--- The data Enclosed Below ---

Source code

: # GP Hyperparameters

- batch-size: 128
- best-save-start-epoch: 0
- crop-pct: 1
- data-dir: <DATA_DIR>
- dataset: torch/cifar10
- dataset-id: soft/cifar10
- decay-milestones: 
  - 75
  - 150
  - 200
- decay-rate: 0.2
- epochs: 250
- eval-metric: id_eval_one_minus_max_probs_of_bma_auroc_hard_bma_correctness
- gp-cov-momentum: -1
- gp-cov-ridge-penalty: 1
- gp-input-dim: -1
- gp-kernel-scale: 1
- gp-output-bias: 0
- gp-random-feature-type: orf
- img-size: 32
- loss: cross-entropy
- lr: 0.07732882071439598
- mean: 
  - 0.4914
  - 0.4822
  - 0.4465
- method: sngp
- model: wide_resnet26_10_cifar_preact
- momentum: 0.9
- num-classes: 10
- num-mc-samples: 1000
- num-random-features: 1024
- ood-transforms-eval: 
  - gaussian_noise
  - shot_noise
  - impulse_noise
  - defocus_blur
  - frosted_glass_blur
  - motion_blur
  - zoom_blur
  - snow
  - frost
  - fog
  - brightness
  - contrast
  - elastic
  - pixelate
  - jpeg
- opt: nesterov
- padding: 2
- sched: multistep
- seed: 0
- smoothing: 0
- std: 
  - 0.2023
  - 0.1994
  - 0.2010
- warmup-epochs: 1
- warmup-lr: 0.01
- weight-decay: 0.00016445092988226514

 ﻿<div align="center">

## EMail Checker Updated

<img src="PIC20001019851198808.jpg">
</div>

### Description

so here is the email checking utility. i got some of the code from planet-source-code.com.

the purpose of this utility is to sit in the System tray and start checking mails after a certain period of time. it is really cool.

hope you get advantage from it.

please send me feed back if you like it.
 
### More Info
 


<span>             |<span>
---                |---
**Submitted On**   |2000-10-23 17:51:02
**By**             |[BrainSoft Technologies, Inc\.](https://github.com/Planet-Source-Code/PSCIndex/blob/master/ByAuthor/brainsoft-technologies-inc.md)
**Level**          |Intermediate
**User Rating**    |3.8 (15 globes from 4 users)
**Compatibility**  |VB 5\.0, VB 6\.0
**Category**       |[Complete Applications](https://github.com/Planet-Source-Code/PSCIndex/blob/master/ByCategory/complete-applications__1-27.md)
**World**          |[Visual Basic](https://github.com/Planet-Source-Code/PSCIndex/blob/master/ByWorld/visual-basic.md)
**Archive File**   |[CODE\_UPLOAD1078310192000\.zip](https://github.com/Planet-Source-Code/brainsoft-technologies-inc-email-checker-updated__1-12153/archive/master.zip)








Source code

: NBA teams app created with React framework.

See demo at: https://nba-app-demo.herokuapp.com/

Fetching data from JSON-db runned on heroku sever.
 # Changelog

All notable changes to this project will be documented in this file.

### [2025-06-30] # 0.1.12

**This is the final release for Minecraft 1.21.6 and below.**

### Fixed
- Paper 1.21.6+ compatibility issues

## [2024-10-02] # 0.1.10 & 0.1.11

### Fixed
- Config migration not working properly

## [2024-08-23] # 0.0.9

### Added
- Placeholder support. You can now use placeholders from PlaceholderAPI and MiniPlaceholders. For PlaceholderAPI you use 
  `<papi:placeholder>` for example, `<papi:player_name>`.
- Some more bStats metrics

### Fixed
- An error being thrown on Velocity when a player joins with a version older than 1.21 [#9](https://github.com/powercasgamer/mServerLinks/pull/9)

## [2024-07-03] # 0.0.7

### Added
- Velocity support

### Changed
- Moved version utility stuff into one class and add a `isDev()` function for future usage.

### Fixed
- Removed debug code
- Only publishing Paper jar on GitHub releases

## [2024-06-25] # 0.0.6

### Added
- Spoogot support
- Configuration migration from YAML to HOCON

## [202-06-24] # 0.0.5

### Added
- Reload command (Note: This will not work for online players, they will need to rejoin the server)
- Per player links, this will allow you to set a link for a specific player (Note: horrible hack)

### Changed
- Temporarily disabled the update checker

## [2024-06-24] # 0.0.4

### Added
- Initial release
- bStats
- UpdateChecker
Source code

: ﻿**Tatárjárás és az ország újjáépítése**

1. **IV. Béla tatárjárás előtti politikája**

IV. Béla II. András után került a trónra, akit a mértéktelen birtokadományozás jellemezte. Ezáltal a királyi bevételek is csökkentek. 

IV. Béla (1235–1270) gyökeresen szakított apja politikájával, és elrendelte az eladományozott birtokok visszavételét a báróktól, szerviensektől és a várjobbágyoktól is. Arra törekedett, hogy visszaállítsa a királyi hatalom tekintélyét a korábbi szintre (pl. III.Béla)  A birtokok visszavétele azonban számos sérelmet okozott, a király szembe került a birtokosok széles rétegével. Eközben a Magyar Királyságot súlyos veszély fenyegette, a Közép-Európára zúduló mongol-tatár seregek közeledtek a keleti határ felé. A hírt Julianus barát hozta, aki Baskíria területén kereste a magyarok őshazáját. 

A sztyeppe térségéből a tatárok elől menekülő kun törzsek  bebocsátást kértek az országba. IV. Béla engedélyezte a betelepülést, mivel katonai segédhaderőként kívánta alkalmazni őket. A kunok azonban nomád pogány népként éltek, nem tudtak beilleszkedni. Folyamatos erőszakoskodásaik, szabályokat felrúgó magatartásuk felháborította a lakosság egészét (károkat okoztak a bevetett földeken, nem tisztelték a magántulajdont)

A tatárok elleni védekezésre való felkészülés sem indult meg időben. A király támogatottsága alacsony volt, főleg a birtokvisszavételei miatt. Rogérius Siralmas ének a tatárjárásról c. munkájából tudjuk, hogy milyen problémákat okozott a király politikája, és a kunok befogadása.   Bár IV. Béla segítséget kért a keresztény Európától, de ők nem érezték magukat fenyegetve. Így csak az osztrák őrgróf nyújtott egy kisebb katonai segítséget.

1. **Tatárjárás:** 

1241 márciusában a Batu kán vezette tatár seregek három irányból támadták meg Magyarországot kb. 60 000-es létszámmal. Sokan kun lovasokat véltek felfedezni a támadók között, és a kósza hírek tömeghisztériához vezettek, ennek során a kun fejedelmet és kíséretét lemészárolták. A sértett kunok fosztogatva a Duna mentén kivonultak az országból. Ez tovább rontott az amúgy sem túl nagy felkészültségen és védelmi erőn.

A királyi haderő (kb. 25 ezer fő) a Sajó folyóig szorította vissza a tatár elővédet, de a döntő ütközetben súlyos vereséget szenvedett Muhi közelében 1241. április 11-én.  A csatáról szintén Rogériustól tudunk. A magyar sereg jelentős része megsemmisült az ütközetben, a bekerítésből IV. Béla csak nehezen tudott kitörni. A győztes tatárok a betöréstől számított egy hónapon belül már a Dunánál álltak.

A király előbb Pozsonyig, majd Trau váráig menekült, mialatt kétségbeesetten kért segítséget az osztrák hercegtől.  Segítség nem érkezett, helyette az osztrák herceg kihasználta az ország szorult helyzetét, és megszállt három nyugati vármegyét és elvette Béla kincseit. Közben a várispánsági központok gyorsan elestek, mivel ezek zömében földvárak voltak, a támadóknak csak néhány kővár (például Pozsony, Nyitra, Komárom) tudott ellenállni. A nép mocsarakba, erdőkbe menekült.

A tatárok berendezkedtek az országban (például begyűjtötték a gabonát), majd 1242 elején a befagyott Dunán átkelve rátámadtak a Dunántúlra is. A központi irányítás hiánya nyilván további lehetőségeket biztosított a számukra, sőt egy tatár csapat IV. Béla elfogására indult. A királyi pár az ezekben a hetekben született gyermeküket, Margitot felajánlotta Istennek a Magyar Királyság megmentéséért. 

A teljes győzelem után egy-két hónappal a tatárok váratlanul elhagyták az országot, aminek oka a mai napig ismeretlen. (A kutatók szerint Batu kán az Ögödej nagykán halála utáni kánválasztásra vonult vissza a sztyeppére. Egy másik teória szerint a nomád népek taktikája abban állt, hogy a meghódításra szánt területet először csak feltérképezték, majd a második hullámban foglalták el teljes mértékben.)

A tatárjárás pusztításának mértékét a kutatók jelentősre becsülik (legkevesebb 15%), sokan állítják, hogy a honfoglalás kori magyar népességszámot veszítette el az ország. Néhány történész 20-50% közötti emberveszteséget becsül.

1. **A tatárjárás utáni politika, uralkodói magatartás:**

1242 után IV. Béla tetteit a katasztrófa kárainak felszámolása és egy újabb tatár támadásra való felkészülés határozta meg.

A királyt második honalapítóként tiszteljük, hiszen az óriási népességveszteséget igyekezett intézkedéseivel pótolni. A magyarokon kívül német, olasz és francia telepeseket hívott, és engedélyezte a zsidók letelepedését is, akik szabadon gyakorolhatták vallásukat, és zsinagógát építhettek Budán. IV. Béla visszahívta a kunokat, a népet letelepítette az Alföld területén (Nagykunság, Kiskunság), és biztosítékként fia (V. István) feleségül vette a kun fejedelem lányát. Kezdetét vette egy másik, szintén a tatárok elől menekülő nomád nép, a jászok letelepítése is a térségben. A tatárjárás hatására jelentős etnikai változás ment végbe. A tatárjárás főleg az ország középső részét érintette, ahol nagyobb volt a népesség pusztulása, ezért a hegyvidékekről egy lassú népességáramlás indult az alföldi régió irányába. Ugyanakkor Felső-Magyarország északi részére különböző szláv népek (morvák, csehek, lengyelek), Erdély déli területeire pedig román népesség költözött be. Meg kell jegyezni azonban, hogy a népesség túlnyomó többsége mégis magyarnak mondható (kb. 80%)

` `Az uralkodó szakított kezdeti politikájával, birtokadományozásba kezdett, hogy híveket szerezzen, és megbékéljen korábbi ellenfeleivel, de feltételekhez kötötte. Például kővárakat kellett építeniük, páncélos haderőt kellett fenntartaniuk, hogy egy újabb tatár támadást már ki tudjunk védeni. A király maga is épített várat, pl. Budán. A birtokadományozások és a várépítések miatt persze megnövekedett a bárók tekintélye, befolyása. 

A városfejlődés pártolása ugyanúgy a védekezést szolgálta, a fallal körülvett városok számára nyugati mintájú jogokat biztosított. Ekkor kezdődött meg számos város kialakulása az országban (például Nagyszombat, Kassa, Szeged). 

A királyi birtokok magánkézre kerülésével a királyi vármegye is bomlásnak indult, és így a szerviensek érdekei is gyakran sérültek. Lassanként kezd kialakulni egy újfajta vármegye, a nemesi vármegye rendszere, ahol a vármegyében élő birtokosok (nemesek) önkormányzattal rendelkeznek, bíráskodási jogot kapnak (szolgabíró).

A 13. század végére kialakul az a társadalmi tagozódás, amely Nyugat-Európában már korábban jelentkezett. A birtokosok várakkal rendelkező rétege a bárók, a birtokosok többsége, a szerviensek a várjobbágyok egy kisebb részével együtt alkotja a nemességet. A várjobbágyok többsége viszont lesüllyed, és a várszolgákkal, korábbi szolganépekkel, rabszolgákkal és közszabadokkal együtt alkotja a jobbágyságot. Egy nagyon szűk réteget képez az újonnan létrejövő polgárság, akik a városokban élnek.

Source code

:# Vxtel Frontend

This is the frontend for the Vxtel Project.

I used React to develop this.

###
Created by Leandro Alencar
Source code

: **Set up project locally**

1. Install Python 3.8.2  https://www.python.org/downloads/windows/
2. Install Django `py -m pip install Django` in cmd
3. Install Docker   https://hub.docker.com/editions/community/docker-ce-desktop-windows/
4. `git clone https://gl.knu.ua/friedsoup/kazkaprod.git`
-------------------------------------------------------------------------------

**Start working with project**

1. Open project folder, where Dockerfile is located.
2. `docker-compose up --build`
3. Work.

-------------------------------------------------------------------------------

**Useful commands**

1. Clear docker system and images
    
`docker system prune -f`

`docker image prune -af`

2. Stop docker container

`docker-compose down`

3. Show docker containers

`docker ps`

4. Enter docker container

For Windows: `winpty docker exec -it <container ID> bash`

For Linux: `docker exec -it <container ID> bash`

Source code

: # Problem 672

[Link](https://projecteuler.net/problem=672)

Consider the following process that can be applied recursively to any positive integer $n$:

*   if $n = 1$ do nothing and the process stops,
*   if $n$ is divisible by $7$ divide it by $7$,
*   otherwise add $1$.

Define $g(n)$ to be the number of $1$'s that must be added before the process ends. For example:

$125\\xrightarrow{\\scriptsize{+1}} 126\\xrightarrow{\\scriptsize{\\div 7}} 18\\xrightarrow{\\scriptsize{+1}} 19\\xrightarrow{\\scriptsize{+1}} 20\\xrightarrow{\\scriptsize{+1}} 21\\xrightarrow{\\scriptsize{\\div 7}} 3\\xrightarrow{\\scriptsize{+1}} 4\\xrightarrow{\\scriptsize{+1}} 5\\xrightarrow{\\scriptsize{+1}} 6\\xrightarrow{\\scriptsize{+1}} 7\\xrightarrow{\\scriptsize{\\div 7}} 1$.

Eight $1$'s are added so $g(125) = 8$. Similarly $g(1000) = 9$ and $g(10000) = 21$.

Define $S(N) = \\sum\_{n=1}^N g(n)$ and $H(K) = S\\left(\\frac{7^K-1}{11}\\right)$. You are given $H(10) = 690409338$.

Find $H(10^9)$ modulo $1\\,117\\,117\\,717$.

--- End of Enclosed The data ---

(Task details): In the records, locate each line holding the string "utáni" and copy it.

(Response to the exercise):
A teljes győzelem után egy-két hónappal a tatárok váratlanul elhagyták az országot, aminek oka a mai napig ismeretlen. (A kutatók szerint Batu kán az Ögödej nagykán halála utáni kánválasztásra vonult vissza a sztyeppére. Egy másik teória szerint a nomád népek taktikája abban állt, hogy a meghódításra szánt területet először csak feltérképezték, majd a második hullámban foglalták el teljes mértékben.)
1. **A tatárjárás utáni politika, uralkodói magatartás:**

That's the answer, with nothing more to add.